What I don’t get is why you aren’t interested in me?
Well, here goes:
I need a straight man. OOooooh! Did I really say that? I did!
I need a guy to be the Abbott to my Costello, a Ricky to my Lucy. You know: my straight man, the one who tosses up a one liner so I can hit it out of the ballpark. I love to play word games—I know you didn’t miss my pun—but it isn’t easy running the show all by myself. Double entendres and friendly banter are more fun in a duet than a solo act. Although I can share the stage, I admit to loving an audience especially if it’s you. You know. You know—The one?

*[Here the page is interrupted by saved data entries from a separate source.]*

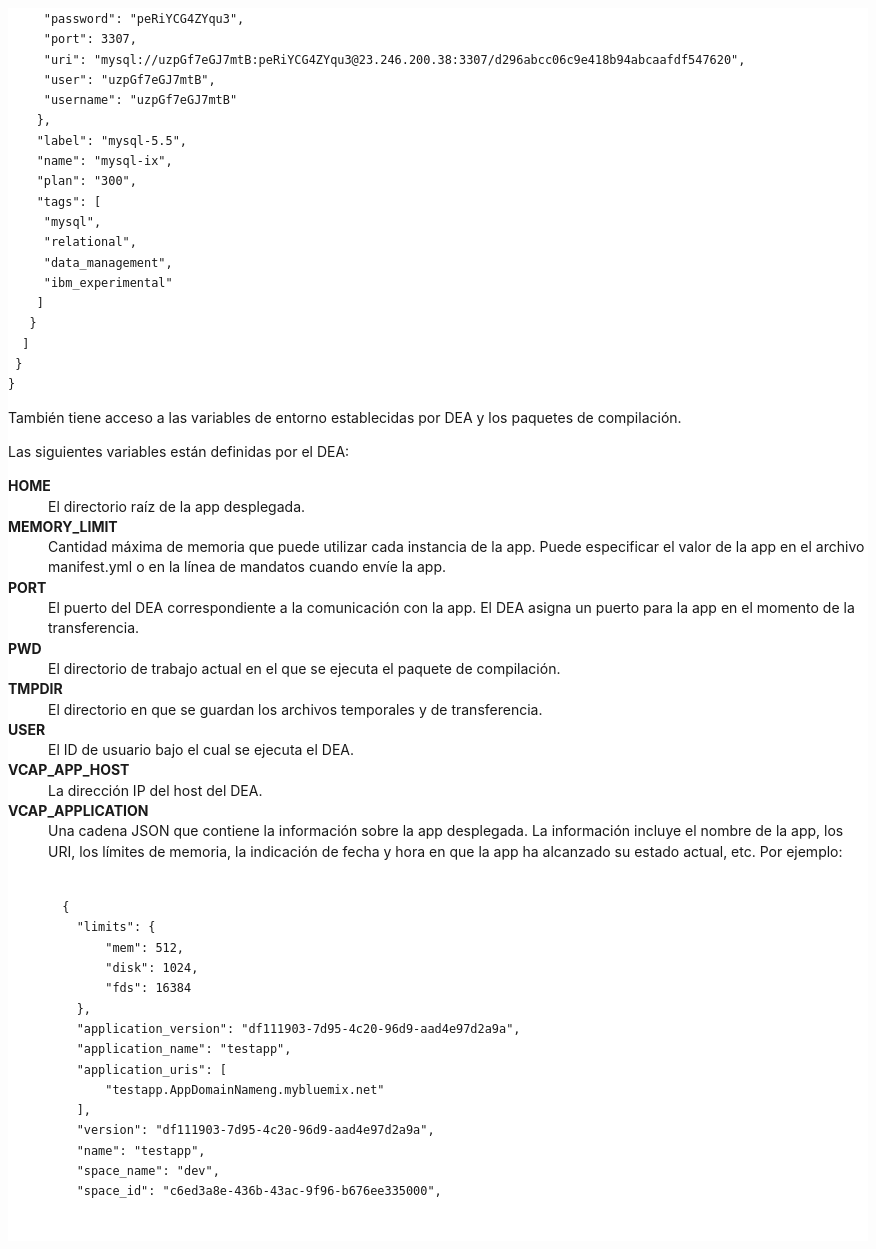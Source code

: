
   ```
       "password": "peRiYCG4ZYqu3",
       "port": 3307,
       "uri": "mysql://uzpGf7eGJ7mtB:peRiYCG4ZYqu3@23.246.200.38:3307/d296abcc06c9e418b94abcaafdf547620",
       "user": "uzpGf7eGJ7mtB",
       "username": "uzpGf7eGJ7mtB"
      },
      "label": "mysql-5.5",
      "name": "mysql-ix",
      "plan": "300",
      "tags": [
       "mysql",
       "relational",
       "data_management",
       "ibm_experimental"
      ]
     }
    ]
   }
  }
  ```
        
También tiene acceso a las variables de entorno establecidas por DEA y los paquetes de compilación. 

Las siguientes variables están definidas por el DEA:

<dl>
  <dt><strong>HOME</strong></dt>
  <dd>El directorio raíz de la app desplegada.</dd>
  <dt><strong>MEMORY_LIMIT</strong></dt>
  <dd>Cantidad máxima de memoria que puede utilizar cada instancia de la app. Puede especificar el valor de la app en el archivo <span class="ph filepath">manifest.yml</span> o en la línea de mandatos cuando envíe la app.</dd>
  <dt><strong>PORT</strong></dt>
  <dd>El puerto del DEA correspondiente a la comunicación con la app. El DEA asigna un puerto para la app en el momento de la transferencia.</dd>
  <dt><strong>PWD</strong></dt>
  <dd>El directorio de trabajo actual en el que se ejecuta el paquete de compilación.</dd>
  <dt><strong>TMPDIR</strong></dt>
  <dd>El directorio en que se guardan los archivos temporales y de transferencia.</dd>
  <dt><strong>USER</strong></dt>
  <dd>El ID de usuario bajo el cual se ejecuta el DEA.</dd>
  <dt><strong>VCAP_APP_HOST</strong></dt>
  <dd>La dirección IP del host del DEA.</dd>
  <dt><strong>VCAP_APPLICATION</strong></dt>
  <dd>Una cadena JSON que contiene la información sobre la app desplegada. La información incluye el nombre de la app, los URI, los límites de memoria, la indicación de fecha y hora en que la app ha alcanzado su estado actual, etc. Por ejemplo: 
  <pre class="pre codeblock"><code>
  {
    "limits": {
        "mem": 512,
        "disk": 1024,
        "fds": 16384
    },
    "application_version": "df111903-7d95-4c20-96d9-aad4e97d2a9a",
    "application_name": "testapp",
    "application_uris": [
        "testapp.AppDomainNameng.mybluemix.net"
    ],
    "version": "df111903-7d95-4c20-96d9-aad4e97d2a9a",
    "name": "testapp",
    "space_name": "dev",
    "space_id": "c6ed3a8e-436b-43ac-9f96-b676ee335000",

I am curious, generous, and young at heart. I love to dance, sing, play charades. I appreciate nice things in life, but I don’t need things to make me happy. In most ways I am simple and patient; I don’t do drama although I love to go to a play or concert now and then. I can go to the movies alone, but I get tired of talking to myself, discussing the film, after the show. Besides, people look at me funny.
Conversation. I want a conversation with a good man who is funny, attentive, appreciative, and centered. I don’t need flowers or fancy dinners. I really just want conversation. and the rest will be negotiable. Not in dollars. No… O dear. Now, where have I gone?

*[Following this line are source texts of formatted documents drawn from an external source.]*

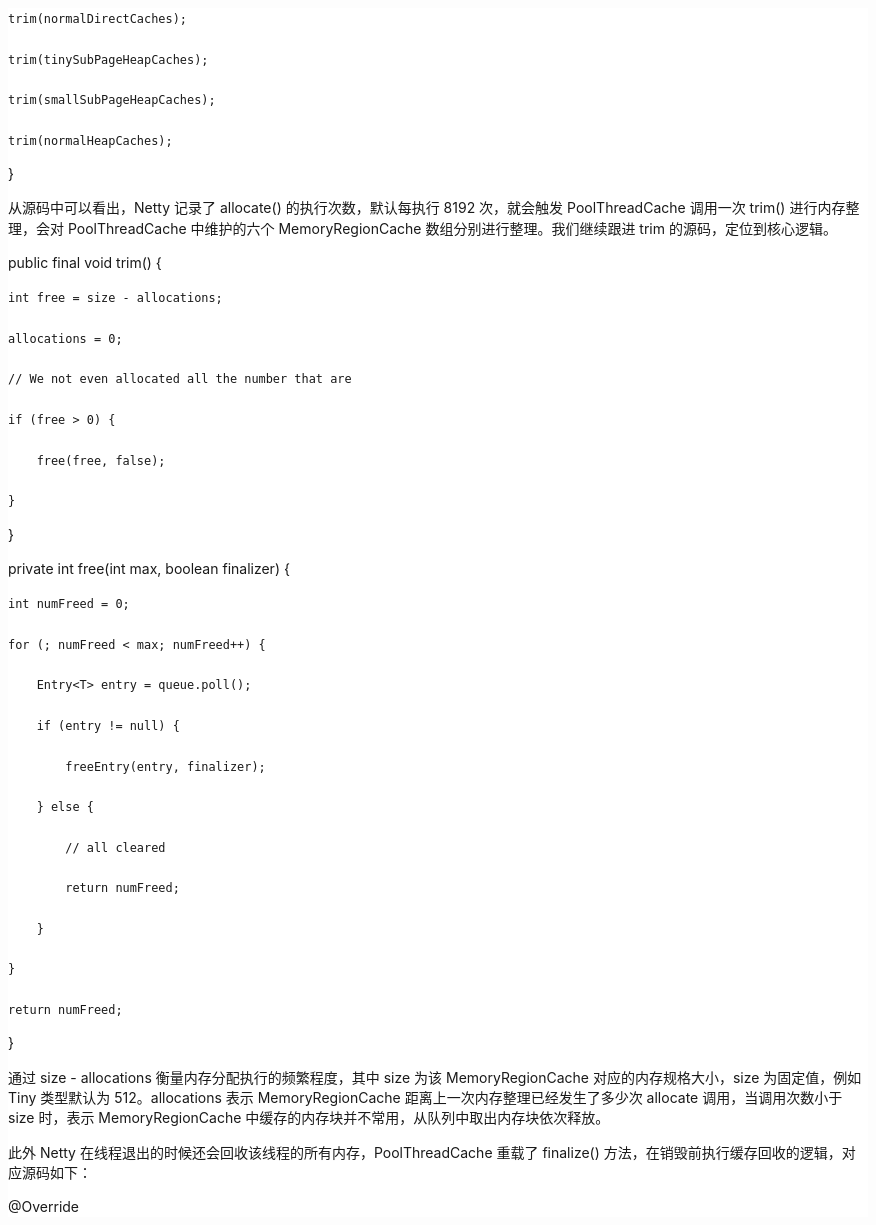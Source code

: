     trim(normalDirectCaches);

    trim(tinySubPageHeapCaches);

    trim(smallSubPageHeapCaches);

    trim(normalHeapCaches);

}


从源码中可以看出，Netty 记录了 allocate() 的执行次数，默认每执行 8192 次，就会触发 PoolThreadCache 调用一次 trim() 进行内存整理，会对 PoolThreadCache 中维护的六个 MemoryRegionCache 数组分别进行整理。我们继续跟进 trim 的源码，定位到核心逻辑。

public final void trim() {

    int free = size - allocations;

    allocations = 0;

    // We not even allocated all the number that are

    if (free > 0) {

        free(free, false);

    }

}

private int free(int max, boolean finalizer) {

    int numFreed = 0;

    for (; numFreed < max; numFreed++) {

        Entry<T> entry = queue.poll();

        if (entry != null) {

            freeEntry(entry, finalizer);

        } else {

            // all cleared

            return numFreed;

        }

    }

    return numFreed;

}


通过 size - allocations 衡量内存分配执行的频繁程度，其中 size 为该 MemoryRegionCache 对应的内存规格大小，size 为固定值，例如 Tiny 类型默认为 512。allocations 表示 MemoryRegionCache 距离上一次内存整理已经发生了多少次 allocate 调用，当调用次数小于 size 时，表示 MemoryRegionCache 中缓存的内存块并不常用，从队列中取出内存块依次释放。

此外 Netty 在线程退出的时候还会回收该线程的所有内存，PoolThreadCache 重载了 finalize() 方法，在销毁前执行缓存回收的逻辑，对应源码如下：

@Override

Let’s leave some things to talk about at coffee, or for a walk on the beach, or over a glass of wine. If you’re curious, clever, and secure, then maybe you recognize a kindred spirit.
Email me but don’t wink. That’s like getting the worst catcall from the ugliest jerk around. Email me. I’m really fun. Get to know me. You’ll either want to know more or run for the hills. Let’s see.
ps. You keep saying to be myself. Who the hell is that and how would you know?